Work request =
Pick out the lines below that contain the string "page" and copy them all.

::: Data provided

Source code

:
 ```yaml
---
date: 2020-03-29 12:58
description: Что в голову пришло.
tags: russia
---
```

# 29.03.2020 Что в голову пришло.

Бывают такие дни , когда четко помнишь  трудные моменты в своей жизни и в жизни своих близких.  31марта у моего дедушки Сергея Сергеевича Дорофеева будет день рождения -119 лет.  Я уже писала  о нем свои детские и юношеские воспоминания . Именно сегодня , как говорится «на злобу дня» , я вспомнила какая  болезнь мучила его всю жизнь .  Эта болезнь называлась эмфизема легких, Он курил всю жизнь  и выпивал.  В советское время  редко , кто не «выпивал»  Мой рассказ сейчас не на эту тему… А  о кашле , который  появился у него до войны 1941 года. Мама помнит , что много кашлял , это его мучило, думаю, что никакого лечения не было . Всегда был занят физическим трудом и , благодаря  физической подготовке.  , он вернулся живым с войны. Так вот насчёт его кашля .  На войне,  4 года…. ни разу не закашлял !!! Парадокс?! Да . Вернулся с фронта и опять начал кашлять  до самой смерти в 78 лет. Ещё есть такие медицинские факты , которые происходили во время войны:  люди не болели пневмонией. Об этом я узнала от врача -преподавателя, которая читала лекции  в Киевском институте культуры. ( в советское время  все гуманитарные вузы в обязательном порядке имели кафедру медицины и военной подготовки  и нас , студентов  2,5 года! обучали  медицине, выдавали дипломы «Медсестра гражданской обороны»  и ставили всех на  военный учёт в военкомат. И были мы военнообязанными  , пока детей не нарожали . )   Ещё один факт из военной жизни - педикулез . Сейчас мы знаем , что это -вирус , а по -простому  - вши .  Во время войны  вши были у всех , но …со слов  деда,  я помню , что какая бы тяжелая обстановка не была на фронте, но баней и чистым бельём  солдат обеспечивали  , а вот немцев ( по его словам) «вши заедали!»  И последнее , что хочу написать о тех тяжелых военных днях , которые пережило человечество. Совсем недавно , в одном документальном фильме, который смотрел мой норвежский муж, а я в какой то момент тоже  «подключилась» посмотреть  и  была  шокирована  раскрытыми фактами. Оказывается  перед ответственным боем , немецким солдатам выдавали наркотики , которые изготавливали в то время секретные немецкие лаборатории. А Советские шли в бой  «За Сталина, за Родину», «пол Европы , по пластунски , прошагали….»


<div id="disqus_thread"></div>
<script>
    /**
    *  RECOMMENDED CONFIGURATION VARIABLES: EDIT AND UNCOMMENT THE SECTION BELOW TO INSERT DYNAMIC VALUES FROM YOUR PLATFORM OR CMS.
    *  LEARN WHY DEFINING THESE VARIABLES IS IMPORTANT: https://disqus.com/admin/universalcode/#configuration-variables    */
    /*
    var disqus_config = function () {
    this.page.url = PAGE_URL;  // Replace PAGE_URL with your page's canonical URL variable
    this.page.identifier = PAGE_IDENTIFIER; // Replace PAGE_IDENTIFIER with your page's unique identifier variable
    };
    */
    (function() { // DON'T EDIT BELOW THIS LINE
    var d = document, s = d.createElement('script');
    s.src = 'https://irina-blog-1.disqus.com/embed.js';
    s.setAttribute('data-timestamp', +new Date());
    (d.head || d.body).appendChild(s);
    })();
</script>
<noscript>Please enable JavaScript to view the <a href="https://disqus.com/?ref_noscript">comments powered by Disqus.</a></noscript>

::::::

Answer for this exercise =
    this.page.url = PAGE_URL;  // Replace PAGE_URL with your page's canonical URL variable
    this.page.identifier = PAGE_IDENTIFIER; // Replace PAGE_IDENTIFIER with your page's unique identifier variable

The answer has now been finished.